■ TASK REQUIREMENTS ■
Filter the entries down to the lines holding "using", then copy those lines.

◇ ◇ ◇

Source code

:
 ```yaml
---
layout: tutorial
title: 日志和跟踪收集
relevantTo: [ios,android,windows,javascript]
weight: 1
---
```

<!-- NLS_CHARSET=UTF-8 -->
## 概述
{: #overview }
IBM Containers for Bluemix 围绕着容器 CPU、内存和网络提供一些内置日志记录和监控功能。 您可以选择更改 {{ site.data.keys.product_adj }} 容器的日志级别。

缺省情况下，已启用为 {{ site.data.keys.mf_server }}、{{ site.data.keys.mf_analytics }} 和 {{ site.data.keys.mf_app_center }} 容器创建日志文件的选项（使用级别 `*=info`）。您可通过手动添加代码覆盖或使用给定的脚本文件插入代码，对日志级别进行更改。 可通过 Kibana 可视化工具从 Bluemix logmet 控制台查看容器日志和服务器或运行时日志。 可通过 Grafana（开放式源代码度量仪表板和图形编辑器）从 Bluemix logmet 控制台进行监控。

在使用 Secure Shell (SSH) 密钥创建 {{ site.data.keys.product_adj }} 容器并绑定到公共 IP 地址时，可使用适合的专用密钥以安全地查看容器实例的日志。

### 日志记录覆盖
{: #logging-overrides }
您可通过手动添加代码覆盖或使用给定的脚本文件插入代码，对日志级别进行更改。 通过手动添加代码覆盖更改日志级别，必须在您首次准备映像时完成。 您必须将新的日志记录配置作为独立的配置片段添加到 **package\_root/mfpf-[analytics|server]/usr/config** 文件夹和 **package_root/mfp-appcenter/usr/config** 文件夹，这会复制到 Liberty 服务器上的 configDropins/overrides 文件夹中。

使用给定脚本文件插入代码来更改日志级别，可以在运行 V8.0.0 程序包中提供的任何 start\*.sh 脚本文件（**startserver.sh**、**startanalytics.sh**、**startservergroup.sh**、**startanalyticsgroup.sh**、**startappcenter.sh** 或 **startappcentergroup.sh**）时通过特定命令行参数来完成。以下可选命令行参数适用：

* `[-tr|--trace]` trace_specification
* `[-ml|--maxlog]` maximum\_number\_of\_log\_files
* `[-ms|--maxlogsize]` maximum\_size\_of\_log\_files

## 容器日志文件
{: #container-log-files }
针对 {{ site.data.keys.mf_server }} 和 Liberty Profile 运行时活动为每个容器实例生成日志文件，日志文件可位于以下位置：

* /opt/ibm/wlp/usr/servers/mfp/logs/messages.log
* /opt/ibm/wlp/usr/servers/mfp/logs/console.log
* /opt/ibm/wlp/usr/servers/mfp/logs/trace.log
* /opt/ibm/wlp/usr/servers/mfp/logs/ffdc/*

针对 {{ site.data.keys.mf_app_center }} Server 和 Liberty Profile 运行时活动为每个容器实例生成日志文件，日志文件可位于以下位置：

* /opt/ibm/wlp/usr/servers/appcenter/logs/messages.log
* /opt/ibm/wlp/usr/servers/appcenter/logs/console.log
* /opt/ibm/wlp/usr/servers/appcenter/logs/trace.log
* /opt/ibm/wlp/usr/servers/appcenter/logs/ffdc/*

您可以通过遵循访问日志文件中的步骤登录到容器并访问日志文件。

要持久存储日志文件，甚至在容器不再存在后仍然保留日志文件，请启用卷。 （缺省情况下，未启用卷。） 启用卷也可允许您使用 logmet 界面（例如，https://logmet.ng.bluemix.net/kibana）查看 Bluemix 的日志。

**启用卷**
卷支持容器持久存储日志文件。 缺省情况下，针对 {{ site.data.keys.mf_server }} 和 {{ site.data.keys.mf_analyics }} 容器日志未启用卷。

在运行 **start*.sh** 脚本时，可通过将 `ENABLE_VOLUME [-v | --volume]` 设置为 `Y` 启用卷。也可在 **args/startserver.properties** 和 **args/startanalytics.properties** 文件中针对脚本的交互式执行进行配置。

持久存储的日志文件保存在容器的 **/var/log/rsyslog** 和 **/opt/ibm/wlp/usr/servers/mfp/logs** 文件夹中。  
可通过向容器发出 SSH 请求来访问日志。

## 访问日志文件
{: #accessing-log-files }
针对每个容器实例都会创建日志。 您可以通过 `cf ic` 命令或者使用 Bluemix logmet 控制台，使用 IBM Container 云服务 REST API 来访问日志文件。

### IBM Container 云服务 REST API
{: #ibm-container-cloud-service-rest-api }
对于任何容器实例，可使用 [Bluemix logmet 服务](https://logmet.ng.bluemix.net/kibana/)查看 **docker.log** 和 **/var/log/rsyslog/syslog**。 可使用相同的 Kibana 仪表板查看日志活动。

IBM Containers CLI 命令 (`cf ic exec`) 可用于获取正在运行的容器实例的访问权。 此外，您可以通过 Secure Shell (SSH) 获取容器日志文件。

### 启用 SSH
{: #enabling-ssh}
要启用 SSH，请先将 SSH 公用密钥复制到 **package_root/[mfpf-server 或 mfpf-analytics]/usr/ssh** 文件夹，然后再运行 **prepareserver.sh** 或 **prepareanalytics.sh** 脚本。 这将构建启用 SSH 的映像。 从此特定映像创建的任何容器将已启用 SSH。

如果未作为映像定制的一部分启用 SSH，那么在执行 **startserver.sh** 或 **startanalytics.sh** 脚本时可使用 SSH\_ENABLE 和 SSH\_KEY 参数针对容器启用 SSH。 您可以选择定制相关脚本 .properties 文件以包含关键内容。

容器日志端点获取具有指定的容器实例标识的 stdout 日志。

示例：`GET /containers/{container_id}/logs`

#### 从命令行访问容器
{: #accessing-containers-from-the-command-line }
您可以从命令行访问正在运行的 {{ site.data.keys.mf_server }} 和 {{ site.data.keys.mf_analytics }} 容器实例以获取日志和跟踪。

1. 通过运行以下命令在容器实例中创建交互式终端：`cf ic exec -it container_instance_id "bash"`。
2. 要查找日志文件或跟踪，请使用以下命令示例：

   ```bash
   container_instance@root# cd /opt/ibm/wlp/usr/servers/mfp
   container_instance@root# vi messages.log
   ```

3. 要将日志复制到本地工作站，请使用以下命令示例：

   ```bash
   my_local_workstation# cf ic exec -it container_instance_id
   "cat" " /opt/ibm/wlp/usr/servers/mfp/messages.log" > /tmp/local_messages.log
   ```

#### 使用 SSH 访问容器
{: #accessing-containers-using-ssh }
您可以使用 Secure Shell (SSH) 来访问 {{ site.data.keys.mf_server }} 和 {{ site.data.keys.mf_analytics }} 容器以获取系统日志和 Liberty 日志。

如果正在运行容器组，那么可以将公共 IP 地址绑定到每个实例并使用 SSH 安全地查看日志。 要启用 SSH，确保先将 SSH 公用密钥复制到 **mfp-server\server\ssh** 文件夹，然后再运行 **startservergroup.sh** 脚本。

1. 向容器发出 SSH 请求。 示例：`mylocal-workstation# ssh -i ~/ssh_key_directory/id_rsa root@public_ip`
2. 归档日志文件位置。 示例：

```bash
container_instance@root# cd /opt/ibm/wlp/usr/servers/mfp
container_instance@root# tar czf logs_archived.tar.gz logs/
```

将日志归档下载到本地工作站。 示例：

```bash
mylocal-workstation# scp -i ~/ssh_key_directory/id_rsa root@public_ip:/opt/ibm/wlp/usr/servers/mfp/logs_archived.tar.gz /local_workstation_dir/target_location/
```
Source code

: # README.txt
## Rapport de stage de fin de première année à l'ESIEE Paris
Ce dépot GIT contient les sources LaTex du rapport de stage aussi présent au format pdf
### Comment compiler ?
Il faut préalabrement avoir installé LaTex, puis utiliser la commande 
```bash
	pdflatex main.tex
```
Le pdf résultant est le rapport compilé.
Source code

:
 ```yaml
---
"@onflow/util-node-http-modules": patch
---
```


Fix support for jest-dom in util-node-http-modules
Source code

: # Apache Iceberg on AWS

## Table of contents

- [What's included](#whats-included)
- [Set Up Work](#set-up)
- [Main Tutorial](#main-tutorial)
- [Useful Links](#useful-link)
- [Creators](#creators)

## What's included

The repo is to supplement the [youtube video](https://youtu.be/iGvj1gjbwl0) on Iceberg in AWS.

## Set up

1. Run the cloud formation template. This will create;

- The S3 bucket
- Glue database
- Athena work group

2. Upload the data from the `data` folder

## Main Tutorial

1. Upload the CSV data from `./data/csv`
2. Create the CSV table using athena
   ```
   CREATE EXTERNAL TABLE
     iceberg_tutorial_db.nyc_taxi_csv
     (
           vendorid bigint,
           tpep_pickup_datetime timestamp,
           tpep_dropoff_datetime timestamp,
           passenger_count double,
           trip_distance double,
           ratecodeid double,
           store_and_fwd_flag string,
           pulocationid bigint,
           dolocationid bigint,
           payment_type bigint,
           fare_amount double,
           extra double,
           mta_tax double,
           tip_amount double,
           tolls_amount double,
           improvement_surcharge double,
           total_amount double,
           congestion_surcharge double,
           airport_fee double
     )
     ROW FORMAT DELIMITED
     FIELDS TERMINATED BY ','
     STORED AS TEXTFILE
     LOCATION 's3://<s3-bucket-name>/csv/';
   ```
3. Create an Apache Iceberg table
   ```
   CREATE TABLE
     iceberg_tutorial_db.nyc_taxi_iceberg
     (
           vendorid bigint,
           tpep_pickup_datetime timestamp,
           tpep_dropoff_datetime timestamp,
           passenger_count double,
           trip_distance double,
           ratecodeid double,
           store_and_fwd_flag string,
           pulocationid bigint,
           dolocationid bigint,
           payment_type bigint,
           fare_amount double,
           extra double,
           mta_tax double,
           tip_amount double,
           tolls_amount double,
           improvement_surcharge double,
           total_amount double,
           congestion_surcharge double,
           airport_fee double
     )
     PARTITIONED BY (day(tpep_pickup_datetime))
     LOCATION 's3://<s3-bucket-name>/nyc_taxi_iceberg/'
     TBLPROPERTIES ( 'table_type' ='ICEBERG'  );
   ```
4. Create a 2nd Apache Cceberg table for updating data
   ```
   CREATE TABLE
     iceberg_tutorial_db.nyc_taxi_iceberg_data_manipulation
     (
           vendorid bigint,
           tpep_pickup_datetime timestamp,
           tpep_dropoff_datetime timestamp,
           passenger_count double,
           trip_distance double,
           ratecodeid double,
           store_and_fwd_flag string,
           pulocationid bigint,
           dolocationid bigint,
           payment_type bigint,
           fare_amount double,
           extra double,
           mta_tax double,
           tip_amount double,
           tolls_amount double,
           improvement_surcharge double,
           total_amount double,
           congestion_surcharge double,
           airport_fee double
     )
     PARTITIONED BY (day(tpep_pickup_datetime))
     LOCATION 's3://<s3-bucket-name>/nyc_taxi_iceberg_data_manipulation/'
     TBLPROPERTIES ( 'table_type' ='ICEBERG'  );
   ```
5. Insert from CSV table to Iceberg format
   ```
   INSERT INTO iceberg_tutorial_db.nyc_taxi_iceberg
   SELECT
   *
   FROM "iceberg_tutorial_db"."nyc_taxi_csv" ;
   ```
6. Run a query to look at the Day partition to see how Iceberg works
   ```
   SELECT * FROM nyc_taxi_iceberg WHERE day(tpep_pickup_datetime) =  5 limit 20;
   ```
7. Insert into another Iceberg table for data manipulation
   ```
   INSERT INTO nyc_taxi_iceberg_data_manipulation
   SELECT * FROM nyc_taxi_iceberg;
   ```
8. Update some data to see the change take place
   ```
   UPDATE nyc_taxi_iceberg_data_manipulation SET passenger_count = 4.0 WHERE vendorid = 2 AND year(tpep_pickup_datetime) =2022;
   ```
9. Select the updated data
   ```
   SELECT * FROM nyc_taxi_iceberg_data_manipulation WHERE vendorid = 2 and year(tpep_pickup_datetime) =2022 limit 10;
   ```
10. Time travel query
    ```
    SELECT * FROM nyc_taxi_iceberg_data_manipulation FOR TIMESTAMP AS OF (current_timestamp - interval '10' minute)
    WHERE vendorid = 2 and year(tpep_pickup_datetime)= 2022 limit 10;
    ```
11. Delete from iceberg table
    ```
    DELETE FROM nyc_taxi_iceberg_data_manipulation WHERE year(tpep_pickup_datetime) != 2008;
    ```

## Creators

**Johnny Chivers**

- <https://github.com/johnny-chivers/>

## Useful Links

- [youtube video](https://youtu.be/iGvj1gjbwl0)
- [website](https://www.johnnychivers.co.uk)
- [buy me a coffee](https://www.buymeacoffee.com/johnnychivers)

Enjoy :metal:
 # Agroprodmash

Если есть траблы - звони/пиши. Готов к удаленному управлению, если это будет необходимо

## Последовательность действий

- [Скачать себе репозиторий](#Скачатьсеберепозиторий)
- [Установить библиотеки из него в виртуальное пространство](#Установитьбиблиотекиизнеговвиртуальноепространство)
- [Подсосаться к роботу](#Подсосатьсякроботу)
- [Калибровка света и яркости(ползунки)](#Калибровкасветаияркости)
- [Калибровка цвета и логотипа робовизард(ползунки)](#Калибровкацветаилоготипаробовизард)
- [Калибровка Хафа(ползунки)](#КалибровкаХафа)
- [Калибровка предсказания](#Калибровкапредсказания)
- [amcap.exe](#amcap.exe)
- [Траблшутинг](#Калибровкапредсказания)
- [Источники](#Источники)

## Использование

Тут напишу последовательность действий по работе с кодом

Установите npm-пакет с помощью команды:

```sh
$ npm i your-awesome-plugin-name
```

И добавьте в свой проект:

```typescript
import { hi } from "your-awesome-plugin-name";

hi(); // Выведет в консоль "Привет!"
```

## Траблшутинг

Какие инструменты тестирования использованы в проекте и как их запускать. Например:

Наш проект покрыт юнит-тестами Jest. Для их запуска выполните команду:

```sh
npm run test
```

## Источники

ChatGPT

◇ ◇ ◇

■ WRITTEN ANSWER ■
{: #accessing-containers-using-ssh }
2. Create the CSV table using athena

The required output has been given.